3.2.1. Program Plan & Schedule
Program plan & schedule adalah langkah awal dalam IM cycle yang mengacu pada RBI untuk diterapkan ke dalam IM cycle. Implementasi strategi dalam Program Plan mencakup daftar aset, penilaian RBI, identifikasi peringkat risiko, dan ruang lingkup inspeksi. Proses penilaian RBI akan dilakukan oleh contract service di bawah pengawasan pemegang kontrak di tim surface facility. Seluruh engineer Surface facility integrity turut memiliki tanggung jawab untuk memantau dan mengevaluasi penilaian RBI untuk masing-masing bidang kepada insinyur RBI.

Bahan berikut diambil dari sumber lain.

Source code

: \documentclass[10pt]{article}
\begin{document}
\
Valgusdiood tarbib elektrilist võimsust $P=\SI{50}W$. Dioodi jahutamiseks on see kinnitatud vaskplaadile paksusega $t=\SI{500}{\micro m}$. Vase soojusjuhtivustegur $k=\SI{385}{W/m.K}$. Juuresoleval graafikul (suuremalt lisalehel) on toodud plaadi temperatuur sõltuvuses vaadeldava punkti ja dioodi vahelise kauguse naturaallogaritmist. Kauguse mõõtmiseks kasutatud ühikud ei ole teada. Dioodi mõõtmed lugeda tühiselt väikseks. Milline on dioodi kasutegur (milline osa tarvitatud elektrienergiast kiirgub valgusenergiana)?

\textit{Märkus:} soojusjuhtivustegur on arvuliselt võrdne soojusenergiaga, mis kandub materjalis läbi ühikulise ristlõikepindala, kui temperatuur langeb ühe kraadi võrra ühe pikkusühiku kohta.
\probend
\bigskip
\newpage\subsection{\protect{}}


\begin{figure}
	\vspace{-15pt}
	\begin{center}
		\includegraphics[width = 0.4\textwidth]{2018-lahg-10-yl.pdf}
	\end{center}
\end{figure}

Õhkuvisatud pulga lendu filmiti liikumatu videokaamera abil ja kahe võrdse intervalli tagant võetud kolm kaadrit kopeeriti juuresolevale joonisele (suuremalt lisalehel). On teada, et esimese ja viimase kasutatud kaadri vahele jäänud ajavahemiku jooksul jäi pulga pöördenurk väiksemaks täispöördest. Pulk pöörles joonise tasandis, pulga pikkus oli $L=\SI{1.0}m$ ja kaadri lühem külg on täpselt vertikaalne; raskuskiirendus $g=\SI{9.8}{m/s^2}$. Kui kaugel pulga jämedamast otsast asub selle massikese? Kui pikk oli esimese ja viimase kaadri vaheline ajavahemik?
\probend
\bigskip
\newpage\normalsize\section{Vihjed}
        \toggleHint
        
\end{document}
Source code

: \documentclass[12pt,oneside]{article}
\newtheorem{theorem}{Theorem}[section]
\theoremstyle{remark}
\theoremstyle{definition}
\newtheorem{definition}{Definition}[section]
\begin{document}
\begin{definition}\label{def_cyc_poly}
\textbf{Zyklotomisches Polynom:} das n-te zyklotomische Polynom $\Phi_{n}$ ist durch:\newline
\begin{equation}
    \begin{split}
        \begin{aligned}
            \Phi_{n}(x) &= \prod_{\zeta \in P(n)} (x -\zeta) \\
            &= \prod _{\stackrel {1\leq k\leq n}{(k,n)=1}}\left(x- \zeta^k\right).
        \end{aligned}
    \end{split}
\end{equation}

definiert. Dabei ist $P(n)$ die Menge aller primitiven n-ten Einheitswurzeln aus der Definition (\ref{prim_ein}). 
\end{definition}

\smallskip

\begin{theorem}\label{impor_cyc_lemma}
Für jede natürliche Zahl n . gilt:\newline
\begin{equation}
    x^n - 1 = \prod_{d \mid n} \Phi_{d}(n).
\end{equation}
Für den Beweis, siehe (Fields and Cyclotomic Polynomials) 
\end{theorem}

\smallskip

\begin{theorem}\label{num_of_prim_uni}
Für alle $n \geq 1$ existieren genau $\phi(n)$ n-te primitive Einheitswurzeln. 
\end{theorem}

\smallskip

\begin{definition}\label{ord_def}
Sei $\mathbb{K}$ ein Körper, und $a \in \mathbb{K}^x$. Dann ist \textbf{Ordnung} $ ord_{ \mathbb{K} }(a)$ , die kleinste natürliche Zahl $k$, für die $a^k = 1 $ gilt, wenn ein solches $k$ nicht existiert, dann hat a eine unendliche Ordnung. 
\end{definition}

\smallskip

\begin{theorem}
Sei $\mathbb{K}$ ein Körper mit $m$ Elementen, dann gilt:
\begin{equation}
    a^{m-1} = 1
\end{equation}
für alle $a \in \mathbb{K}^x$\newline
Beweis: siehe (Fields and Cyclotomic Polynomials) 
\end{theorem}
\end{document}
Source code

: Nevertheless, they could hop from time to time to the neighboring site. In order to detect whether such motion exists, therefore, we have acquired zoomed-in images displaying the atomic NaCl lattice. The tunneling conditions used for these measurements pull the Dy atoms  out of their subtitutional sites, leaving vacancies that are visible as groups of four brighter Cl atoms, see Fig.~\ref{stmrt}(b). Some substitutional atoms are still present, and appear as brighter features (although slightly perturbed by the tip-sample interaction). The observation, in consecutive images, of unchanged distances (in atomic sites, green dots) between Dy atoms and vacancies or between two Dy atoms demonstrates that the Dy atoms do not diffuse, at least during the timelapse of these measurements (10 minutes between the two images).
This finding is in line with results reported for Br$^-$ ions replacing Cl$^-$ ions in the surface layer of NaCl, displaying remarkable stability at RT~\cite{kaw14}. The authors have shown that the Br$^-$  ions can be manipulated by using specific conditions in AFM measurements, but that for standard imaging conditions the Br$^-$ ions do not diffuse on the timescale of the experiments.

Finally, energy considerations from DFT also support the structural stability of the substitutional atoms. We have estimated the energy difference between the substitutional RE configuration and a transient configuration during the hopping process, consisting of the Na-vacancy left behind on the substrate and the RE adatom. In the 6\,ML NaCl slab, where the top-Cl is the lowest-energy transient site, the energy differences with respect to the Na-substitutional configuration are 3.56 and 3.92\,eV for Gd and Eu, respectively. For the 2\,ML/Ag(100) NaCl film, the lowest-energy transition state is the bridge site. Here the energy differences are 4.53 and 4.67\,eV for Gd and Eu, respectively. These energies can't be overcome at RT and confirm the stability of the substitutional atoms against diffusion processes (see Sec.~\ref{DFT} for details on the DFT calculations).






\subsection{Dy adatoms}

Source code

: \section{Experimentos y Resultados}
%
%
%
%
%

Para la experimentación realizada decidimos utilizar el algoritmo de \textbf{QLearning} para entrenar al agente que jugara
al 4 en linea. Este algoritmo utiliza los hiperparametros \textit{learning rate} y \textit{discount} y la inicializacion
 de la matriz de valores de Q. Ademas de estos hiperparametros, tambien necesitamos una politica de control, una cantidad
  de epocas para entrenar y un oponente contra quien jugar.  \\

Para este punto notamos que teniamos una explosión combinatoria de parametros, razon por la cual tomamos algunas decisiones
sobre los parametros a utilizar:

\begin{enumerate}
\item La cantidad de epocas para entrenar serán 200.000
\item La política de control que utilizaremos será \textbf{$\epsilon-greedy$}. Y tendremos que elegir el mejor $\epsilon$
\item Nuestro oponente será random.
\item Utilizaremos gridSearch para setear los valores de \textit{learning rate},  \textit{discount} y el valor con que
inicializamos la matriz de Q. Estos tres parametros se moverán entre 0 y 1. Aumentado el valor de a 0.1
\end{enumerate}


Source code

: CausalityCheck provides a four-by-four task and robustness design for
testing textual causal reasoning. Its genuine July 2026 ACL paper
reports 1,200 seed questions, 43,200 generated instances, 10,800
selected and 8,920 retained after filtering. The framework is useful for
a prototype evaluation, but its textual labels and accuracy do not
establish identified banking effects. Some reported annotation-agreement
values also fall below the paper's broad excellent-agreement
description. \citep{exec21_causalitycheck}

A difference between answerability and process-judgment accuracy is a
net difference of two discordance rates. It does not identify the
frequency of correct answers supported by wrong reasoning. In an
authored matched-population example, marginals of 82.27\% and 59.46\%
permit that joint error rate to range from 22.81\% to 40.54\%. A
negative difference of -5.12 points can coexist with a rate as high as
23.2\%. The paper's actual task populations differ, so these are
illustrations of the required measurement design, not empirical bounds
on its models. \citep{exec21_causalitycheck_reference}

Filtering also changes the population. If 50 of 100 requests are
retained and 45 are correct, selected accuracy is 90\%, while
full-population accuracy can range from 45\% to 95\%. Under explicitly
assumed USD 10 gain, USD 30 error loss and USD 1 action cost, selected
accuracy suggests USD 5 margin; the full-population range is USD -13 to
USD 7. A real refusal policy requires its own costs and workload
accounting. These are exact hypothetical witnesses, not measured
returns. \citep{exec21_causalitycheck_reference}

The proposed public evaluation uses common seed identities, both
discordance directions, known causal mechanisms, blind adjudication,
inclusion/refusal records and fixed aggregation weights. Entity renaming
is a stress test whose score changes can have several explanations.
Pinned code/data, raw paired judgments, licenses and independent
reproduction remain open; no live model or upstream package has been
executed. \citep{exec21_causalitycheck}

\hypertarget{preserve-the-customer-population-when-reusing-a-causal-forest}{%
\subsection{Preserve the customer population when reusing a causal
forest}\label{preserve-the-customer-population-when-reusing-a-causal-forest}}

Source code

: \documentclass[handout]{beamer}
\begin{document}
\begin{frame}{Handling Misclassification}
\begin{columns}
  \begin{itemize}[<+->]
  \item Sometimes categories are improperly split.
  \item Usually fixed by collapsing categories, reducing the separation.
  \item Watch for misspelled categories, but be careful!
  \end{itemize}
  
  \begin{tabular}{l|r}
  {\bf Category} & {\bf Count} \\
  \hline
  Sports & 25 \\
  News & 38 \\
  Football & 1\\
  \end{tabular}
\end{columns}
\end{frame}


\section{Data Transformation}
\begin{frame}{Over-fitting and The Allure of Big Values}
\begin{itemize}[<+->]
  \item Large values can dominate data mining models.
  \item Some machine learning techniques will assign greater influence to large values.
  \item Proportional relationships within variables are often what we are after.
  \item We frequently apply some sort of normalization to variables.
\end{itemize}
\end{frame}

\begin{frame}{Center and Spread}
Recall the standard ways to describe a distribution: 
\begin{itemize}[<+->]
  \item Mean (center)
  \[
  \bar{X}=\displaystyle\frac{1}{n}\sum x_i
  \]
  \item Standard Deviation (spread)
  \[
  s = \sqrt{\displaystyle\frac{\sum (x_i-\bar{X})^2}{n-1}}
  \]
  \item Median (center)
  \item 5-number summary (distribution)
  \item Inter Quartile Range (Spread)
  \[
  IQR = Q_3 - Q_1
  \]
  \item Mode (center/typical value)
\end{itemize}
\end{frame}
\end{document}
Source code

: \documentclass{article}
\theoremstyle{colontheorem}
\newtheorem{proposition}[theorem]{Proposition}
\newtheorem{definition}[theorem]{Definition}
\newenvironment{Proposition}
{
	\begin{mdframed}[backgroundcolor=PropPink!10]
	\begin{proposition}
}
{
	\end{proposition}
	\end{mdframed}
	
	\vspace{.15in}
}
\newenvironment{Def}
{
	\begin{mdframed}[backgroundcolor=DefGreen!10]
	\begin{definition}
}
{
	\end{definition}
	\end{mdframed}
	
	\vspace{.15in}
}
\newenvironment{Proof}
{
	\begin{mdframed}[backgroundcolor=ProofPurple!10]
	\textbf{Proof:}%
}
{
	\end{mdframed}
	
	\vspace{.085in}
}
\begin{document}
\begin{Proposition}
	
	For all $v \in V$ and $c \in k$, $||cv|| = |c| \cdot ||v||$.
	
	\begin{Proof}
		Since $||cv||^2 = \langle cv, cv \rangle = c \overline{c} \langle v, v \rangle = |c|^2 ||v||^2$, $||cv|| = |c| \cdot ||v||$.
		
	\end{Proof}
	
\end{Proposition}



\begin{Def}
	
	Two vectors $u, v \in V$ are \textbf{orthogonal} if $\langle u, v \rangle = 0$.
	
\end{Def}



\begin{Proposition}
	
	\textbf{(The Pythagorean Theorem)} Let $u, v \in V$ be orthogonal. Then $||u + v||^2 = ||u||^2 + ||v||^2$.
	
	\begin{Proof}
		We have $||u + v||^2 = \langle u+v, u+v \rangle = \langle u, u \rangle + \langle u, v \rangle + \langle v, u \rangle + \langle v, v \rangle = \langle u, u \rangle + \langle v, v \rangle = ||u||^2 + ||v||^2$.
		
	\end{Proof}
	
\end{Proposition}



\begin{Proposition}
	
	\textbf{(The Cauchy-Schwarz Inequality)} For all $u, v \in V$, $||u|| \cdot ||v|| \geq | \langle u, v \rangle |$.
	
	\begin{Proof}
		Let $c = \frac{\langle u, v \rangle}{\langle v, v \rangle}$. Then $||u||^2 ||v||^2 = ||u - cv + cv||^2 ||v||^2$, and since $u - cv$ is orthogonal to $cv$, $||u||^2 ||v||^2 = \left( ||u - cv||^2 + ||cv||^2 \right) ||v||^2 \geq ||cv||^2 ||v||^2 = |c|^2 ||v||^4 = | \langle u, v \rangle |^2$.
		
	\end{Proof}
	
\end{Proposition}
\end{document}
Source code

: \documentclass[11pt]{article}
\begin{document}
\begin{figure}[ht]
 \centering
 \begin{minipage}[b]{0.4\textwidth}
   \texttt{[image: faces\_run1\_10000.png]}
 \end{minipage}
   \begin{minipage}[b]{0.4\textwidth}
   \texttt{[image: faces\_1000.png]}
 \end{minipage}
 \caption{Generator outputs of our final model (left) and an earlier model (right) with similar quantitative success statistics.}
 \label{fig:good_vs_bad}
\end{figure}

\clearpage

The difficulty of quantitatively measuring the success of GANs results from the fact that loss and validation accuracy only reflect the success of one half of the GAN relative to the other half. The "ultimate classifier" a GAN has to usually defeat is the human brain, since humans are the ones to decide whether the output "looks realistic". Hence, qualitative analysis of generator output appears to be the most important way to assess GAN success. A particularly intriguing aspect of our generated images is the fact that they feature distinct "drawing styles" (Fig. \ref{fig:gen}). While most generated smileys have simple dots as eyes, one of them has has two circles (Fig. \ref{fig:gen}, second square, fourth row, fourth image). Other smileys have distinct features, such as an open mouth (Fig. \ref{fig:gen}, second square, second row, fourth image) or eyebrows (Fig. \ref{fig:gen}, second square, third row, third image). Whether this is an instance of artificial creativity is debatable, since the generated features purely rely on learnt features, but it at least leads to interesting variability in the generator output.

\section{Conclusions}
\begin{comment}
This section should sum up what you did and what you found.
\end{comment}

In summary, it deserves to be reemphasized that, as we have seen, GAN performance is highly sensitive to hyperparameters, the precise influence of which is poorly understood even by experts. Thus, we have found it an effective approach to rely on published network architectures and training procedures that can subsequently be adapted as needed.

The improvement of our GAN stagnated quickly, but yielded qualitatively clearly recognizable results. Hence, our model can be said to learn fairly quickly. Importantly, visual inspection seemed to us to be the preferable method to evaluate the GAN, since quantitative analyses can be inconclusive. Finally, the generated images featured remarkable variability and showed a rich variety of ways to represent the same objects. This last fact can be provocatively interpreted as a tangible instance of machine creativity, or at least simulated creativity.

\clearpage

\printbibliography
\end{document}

= 3.2.1.1. Risk Based Inspection (RBI)
Risk Based Inspection (RBI) merupakan metode perencanaan inspeksi sebagai langkah selanjutnya dalam IM Cycle, dimana menggunakan risiko sebagai metode dasarnya. Metode ini mengkategorikan static equipment di PHE ONWJ berdasarkan tingkat risiko yang dimiliki. Dengan digunakannya metode RBI maka peralatan mendapatkan penanggalan waktu yang tepat untuk di-inspeksi sehingga dapat mengurangi inspeksi berlebihan. Kalkulasi di dalam perhitungan RBI melibatkan 2 komponen utama, yaitu probability of failure (PoF) dan Consequence of Failure (CoF), dimana kedua komponen perhitungan menghasilkan sebuah risk yang menjadi dasar penentu penanggalan.
3.2.1.1.1. Probability of Failure
PoF disini merupakan sebuah fungsi waktu, dimana Pf (t ) adalah hasi perkalian Generic Failure Frequency (gff), damage factor (D f (t )), dan management system factor (FMS). Generic Failure Frequency (GFF) adalah frekuensi kegagalan sebelum terjadinya spesifik kerusakan yang terjadi, dan dikategorikan berdasarkan static equipment-nya dan besarnya ukuran lubang. Empat ukuran lubang digunakan untuk memodelkan scenario yang berpotensi terjadi.